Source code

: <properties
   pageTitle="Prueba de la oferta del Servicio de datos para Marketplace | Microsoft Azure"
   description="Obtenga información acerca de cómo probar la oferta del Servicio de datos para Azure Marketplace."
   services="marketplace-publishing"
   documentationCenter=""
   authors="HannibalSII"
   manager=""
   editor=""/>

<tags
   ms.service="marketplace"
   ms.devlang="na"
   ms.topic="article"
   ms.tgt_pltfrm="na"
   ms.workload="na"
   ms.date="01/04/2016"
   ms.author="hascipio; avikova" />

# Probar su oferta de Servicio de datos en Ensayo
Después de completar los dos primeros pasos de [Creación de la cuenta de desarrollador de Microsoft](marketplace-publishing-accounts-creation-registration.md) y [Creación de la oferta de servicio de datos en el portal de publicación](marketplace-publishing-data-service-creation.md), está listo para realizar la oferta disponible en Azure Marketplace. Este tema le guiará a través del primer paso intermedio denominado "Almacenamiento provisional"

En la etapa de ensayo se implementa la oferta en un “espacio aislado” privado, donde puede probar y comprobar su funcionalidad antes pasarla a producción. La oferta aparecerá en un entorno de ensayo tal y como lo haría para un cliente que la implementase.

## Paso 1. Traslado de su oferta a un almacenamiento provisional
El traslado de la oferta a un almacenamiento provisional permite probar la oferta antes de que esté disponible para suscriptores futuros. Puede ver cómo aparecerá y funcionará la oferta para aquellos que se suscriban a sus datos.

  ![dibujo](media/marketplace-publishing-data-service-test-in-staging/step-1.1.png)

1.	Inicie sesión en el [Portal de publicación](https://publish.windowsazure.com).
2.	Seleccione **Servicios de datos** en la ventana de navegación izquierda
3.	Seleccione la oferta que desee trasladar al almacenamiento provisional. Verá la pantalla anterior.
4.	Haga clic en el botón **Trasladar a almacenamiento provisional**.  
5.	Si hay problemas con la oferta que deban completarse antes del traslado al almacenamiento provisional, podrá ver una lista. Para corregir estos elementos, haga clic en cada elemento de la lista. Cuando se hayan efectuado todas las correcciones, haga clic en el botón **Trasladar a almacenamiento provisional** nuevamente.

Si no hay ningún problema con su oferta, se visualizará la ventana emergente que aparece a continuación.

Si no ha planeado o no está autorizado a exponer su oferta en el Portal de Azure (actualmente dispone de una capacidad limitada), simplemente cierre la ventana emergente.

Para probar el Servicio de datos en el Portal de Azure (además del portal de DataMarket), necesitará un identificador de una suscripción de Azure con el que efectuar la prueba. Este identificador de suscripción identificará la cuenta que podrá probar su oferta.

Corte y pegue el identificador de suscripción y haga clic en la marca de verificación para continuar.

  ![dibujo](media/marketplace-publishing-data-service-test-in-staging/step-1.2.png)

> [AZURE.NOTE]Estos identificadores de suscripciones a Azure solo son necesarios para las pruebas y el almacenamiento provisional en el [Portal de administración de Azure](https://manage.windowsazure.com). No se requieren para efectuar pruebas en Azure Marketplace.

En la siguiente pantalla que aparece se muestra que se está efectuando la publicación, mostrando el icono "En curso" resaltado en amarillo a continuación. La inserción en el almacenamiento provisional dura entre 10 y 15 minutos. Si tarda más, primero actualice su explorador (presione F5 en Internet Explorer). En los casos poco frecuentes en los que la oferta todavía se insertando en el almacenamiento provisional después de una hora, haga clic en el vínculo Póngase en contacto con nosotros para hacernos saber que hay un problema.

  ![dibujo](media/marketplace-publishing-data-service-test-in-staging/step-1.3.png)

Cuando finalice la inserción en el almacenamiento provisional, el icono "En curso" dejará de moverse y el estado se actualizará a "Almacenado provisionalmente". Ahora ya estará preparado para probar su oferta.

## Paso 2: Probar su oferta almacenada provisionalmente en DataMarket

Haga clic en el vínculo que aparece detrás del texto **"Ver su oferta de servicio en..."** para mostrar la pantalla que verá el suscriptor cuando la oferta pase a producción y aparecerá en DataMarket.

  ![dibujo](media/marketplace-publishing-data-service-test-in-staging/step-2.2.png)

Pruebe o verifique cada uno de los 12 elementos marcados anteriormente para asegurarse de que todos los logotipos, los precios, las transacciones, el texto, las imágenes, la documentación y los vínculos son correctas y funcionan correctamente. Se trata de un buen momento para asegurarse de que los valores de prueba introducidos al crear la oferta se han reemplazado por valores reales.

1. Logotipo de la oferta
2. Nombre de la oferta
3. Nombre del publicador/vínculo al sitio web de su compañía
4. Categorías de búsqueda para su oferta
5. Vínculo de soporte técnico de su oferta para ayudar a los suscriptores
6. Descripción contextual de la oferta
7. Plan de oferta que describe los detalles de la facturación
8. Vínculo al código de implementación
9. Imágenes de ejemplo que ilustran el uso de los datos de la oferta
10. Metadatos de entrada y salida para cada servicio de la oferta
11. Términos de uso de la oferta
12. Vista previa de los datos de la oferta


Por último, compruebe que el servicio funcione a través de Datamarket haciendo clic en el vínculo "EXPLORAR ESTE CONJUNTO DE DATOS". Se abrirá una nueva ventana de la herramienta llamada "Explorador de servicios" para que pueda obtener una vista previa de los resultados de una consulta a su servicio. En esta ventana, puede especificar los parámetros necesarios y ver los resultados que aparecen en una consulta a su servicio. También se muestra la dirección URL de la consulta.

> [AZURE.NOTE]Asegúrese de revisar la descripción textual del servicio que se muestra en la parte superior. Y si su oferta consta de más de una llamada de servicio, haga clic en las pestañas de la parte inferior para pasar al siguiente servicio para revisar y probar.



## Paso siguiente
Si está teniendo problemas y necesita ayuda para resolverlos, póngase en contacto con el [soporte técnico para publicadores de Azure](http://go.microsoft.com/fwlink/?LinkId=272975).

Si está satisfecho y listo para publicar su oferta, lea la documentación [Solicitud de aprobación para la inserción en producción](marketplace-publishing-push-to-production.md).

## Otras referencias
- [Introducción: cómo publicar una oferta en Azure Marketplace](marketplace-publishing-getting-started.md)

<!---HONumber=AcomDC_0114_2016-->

YOUR INSTRUCTIONS => Copy out the whole listing exactly as written.

OUTPUT =>
Source code

: <properties
   pageTitle="Prueba de la oferta del Servicio de datos para Marketplace | Microsoft Azure"
   description="Obtenga información acerca de cómo probar la oferta del Servicio de datos para Azure Marketplace."
   services="marketplace-publishing"
   documentationCenter=""
   authors="HannibalSII"
   manager=""
   editor=""/>

<tags
   ms.service="marketplace"
   ms.devlang="na"
   ms.topic="article"
   ms.tgt_pltfrm="na"
   ms.workload="na"
   ms.date="01/04/2016"
   ms.author="hascipio; avikova" />

# Probar su oferta de Servicio de datos en Ensayo
Después de completar los dos primeros pasos de [Creación de la cuenta de desarrollador de Microsoft](marketplace-publishing-accounts-creation-registration.md) y [Creación de la oferta de servicio de datos en el portal de publicación](marketplace-publishing-data-service-creation.md), está listo para realizar la oferta disponible en Azure Marketplace. Este tema le guiará a través del primer paso intermedio denominado "Almacenamiento provisional"

En la etapa de ensayo se implementa la oferta en un “espacio aislado” privado, donde puede probar y comprobar su funcionalidad antes pasarla a producción. La oferta aparecerá en un entorno de ensayo tal y como lo haría para un cliente que la implementase.

## Paso 1. Traslado de su oferta a un almacenamiento provisional
El traslado de la oferta a un almacenamiento provisional permite probar la oferta antes de que esté disponible para suscriptores futuros. Puede ver cómo aparecerá y funcionará la oferta para aquellos que se suscriban a sus datos.

  ![dibujo](media/marketplace-publishing-data-service-test-in-staging/step-1.1.png)

1.	Inicie sesión en el [Portal de publicación](https://publish.windowsazure.com).
2.	Seleccione **Servicios de datos** en la ventana de navegación izquierda
3.	Seleccione la oferta que desee trasladar al almacenamiento provisional. Verá la pantalla anterior.
4.	Haga clic en el botón **Trasladar a almacenamiento provisional**.  
5.	Si hay problemas con la oferta que deban completarse antes del traslado al almacenamiento provisional, podrá ver una lista. Para corregir estos elementos, haga clic en cada elemento de la lista. Cuando se hayan efectuado todas las correcciones, haga clic en el botón **Trasladar a almacenamiento provisional** nuevamente.

Si no hay ningún problema con su oferta, se visualizará la ventana emergente que aparece a continuación.

Si no ha planeado o no está autorizado a exponer su oferta en el Portal de Azure (actualmente dispone de una capacidad limitada), simplemente cierre la ventana emergente.

Para probar el Servicio de datos en el Portal de Azure (además del portal de DataMarket), necesitará un identificador de una suscripción de Azure con el que efectuar la prueba. Este identificador de suscripción identificará la cuenta que podrá probar su oferta.

Corte y pegue el identificador de suscripción y haga clic en la marca de verificación para continuar.

  ![dibujo](media/marketplace-publishing-data-service-test-in-staging/step-1.2.png)

> [AZURE.NOTE]Estos identificadores de suscripciones a Azure solo son necesarios para las pruebas y el almacenamiento provisional en el [Portal de administración de Azure](https://manage.windowsazure.com). No se requieren para efectuar pruebas en Azure Marketplace.

En la siguiente pantalla que aparece se muestra que se está efectuando la publicación, mostrando el icono "En curso" resaltado en amarillo a continuación. La inserción en el almacenamiento provisional dura entre 10 y 15 minutos. Si tarda más, primero actualice su explorador (presione F5 en Internet Explorer). En los casos poco frecuentes en los que la oferta todavía se insertando en el almacenamiento provisional después de una hora, haga clic en el vínculo Póngase en contacto con nosotros para hacernos saber que hay un problema.

  ![dibujo](media/marketplace-publishing-data-service-test-in-staging/step-1.3.png)

Cuando finalice la inserción en el almacenamiento provisional, el icono "En curso" dejará de moverse y el estado se actualizará a "Almacenado provisionalmente". Ahora ya estará preparado para probar su oferta.

## Paso 2: Probar su oferta almacenada provisionalmente en DataMarket

Haga clic en el vínculo que aparece detrás del texto **"Ver su oferta de servicio en..."** para mostrar la pantalla que verá el suscriptor cuando la oferta pase a producción y aparecerá en DataMarket.

  ![dibujo](media/marketplace-publishing-data-service-test-in-staging/step-2.2.png)

Pruebe o verifique cada uno de los 12 elementos marcados anteriormente para asegurarse de que todos los logotipos, los precios, las transacciones, el texto, las imágenes, la documentación y los vínculos son correctas y funcionan correctamente. Se trata de un buen momento para asegurarse de que los valores de prueba introducidos al crear la oferta se han reemplazado por valores reales.

1. Logotipo de la oferta
2. Nombre de la oferta
3. Nombre del publicador/vínculo al sitio web de su compañía
4. Categorías de búsqueda para su oferta
5. Vínculo de soporte técnico de su oferta para ayudar a los suscriptores
6. Descripción contextual de la oferta
7. Plan de oferta que describe los detalles de la facturación
8. Vínculo al código de implementación
9. Imágenes de ejemplo que ilustran el uso de los datos de la oferta
10. Metadatos de entrada y salida para cada servicio de la oferta
11. Términos de uso de la oferta
12. Vista previa de los datos de la oferta


Por último, compruebe que el servicio funcione a través de Datamarket haciendo clic en el vínculo "EXPLORAR ESTE CONJUNTO DE DATOS". Se abrirá una nueva ventana de la herramienta llamada "Explorador de servicios" para que pueda obtener una vista previa de los resultados de una consulta a su servicio. En esta ventana, puede especificar los parámetros necesarios y ver los resultados que aparecen en una consulta a su servicio. También se muestra la dirección URL de la consulta.

> [AZURE.NOTE]Asegúrese de revisar la descripción textual del servicio que se muestra en la parte superior. Y si su oferta consta de más de una llamada de servicio, haga clic en las pestañas de la parte inferior para pasar al siguiente servicio para revisar y probar.



## Paso siguiente
Si está teniendo problemas y necesita ayuda para resolverlos, póngase en contacto con el [soporte técnico para publicadores de Azure](http://go.microsoft.com/fwlink/?LinkId=272975).

Si está satisfecho y listo para publicar su oferta, lea la documentación [Solicitud de aprobación para la inserción en producción](marketplace-publishing-push-to-production.md).

## Otras referencias
- [Introducción: cómo publicar una oferta en Azure Marketplace](marketplace-publishing-getting-started.md)

<!---HONumber=AcomDC_0114_2016-->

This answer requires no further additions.